» WORK INSTRUCTION: Below are the entries; return exactly the line with "i jest schematem" and every later line, without anything else.

####################

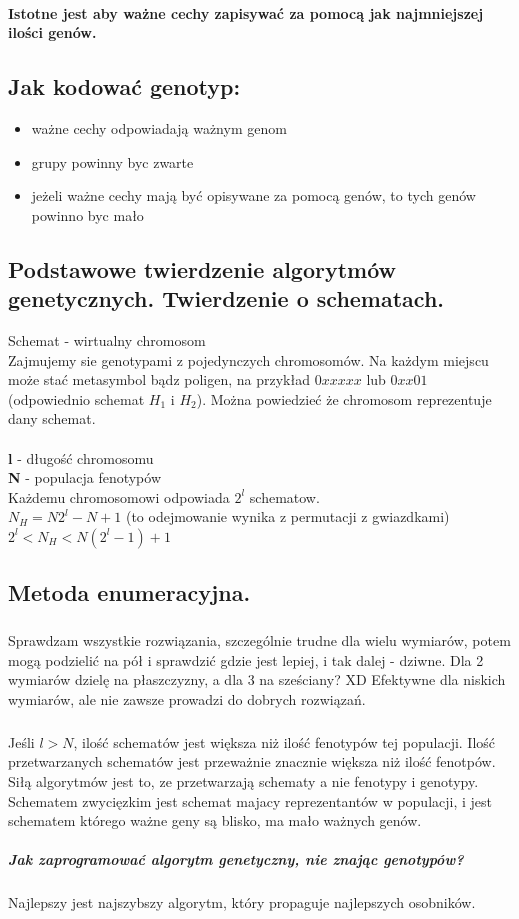 \documentclass{article}
\begin{document}
		\paragraph {Istotne jest aby ważne cechy zapisywać za pomocą jak najmniejszej
		ilości genów.}
		\subsection{Jak kodować genotyp:}
		\begin{itemize}
			\item ważne cechy odpowiadają ważnym genom
			\item grupy powinny byc zwarte
			\item jeżeli ważne cechy mają być opisywane za pomocą genów, to tych genów
			powinno byc mało
		\end{itemize}
		\subsection{Podstawowe twierdzenie algorytmów genetycznych. Twierdzenie o schematach.}
		Schemat - wirtualny chromosom \\
		Zajmujemy sie genotypami z pojedynczych chromosomów. Na każdym miejscu
		może stać metasymbol bądz poligen, na przykład ${0xxxxx}$ lub
		${0xx01}$ (odpowiednio schemat $H_1$ i $H_2$). Można powiedzieć że chromosom
		reprezentuje dany schemat.\\ \\
		\textbf{l} - długość chromosomu \\
		\textbf{N} - populacja fenotypów  \\
		Każdemu chromosomowi odpowiada $2^l$ schematow. \\
		$N_H=N2^l-N+1$ (to odejmowanie wynika z permutacji z gwiazdkami) \\
		$2^l  < N_H < N(2^l-1)+1$ \\
		
		\subsection{Metoda enumeracyjna.}
		\subparagraph{}
		Sprawdzam wszystkie rozwiązania,
		szczególnie trudne dla wielu wymiarów, potem mogą podzielić na pół i sprawdzić
		gdzie jest lepiej, i tak dalej - dziwne. Dla 2 wymiarów dzielę na płaszczyzny,
		a dla 3 na sześciany? XD Efektywne dla niskich wymiarów, ale nie zawsze prowadzi
		do dobrych rozwiązań. 
		\subparagraph{} Jeśli $l>N$, ilość schematów jest większa niż ilość fenotypów tej
		populacji. Ilość przetwarzanych schematów jest przeważnie znacznie większa niż
		ilość fenotpów. Siłą algorytmów jest to, ze przetwarzają schematy a nie fenotypy
		i genotypy. Schematem zwycięzkim jest schemat majacy reprezentantów w populacji,
		i jest schematem którego ważne geny są blisko, ma mało ważnych genów. 
		\subparagraph{Jak zaprogramować algorytm genetyczny, nie znając genotypów?} Najlepszy
		jest najszybszy algorytm, który propaguje najlepszych osobników.
\end{document}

####################

» TASK RESULT:
		i jest schematem którego ważne geny są blisko, ma mało ważnych genów. 
		\subparagraph{Jak zaprogramować algorytm genetyczny, nie znając genotypów?} Najlepszy
		jest najszybszy algorytm, który propaguje najlepszych osobników.
\end{document}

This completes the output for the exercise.